━━ Records supplied ━━

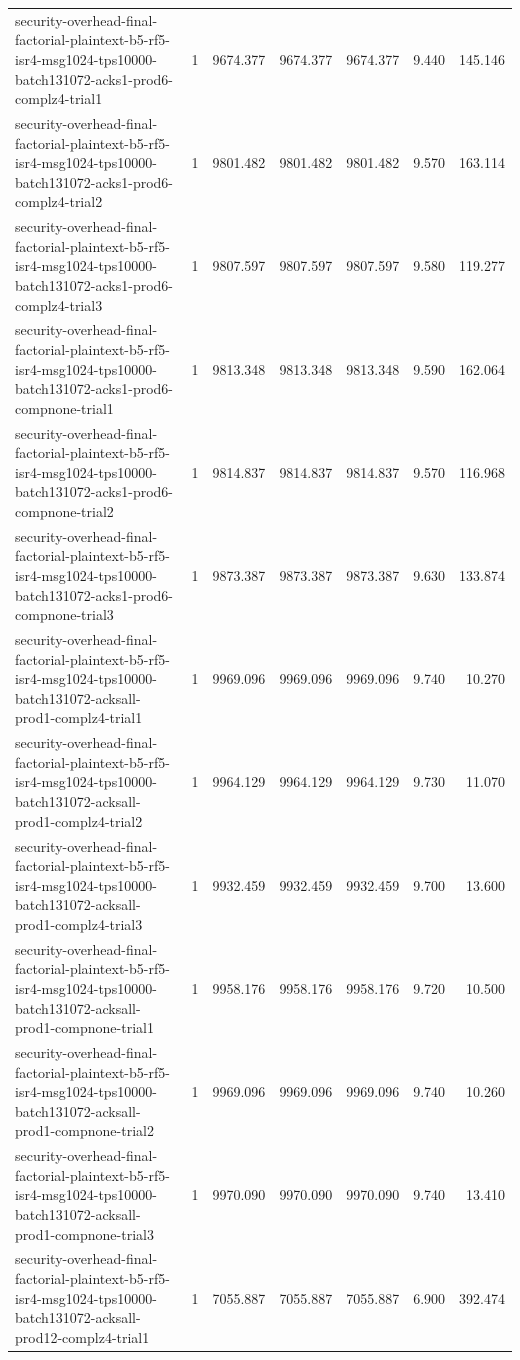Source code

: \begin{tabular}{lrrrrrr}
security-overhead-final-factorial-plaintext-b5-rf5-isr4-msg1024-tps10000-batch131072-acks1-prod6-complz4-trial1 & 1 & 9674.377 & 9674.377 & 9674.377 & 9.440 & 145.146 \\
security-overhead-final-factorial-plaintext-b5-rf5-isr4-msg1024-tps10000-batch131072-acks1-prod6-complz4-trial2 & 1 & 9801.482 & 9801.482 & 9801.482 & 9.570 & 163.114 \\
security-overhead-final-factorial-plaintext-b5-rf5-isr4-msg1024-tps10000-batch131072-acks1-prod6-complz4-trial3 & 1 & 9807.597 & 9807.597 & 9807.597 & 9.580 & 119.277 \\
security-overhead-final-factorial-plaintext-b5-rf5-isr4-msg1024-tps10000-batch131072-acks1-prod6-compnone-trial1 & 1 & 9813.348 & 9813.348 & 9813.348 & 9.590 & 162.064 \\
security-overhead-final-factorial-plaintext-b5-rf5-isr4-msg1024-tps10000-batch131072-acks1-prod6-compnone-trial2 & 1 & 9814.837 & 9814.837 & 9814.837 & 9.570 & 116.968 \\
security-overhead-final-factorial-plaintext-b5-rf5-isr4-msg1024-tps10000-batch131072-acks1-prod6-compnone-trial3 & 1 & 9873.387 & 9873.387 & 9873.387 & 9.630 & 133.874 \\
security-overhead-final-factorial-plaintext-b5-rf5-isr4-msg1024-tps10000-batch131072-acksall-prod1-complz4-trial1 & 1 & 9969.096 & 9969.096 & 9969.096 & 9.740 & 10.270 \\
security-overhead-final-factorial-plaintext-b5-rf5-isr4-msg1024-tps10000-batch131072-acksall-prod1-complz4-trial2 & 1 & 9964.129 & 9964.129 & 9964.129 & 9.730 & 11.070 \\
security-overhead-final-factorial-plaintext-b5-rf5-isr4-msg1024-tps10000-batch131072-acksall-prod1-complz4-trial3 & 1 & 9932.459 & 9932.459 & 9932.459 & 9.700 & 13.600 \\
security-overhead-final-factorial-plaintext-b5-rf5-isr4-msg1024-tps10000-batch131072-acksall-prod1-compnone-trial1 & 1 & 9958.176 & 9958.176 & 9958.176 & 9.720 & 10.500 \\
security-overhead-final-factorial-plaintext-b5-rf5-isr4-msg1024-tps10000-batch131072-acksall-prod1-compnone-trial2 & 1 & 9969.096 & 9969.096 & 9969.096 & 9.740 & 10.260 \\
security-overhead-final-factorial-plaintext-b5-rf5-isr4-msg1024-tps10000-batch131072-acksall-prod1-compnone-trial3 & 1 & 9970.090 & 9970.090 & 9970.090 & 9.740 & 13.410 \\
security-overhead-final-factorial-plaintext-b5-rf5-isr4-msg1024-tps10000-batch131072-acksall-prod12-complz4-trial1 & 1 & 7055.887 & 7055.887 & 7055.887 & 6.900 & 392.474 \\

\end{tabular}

━━━
━━ Records supplied ━━

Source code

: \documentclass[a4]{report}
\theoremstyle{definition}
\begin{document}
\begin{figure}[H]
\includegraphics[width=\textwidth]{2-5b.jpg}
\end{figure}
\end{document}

━━━

◆ Instructions for the task ◆
Your answer must be the lines above from the one containing "9.630 & 133.874 \\" to the one containing "9.740 & 10.270 \\", both included, restated word for word.

◆ Your response ◆
security-overhead-final-factorial-plaintext-b5-rf5-isr4-msg1024-tps10000-batch131072-acks1-prod6-compnone-trial3 & 1 & 9873.387 & 9873.387 & 9873.387 & 9.630 & 133.874 \\
security-overhead-final-factorial-plaintext-b5-rf5-isr4-msg1024-tps10000-batch131072-acksall-prod1-complz4-trial1 & 1 & 9969.096 & 9969.096 & 9969.096 & 9.740 & 10.270 \\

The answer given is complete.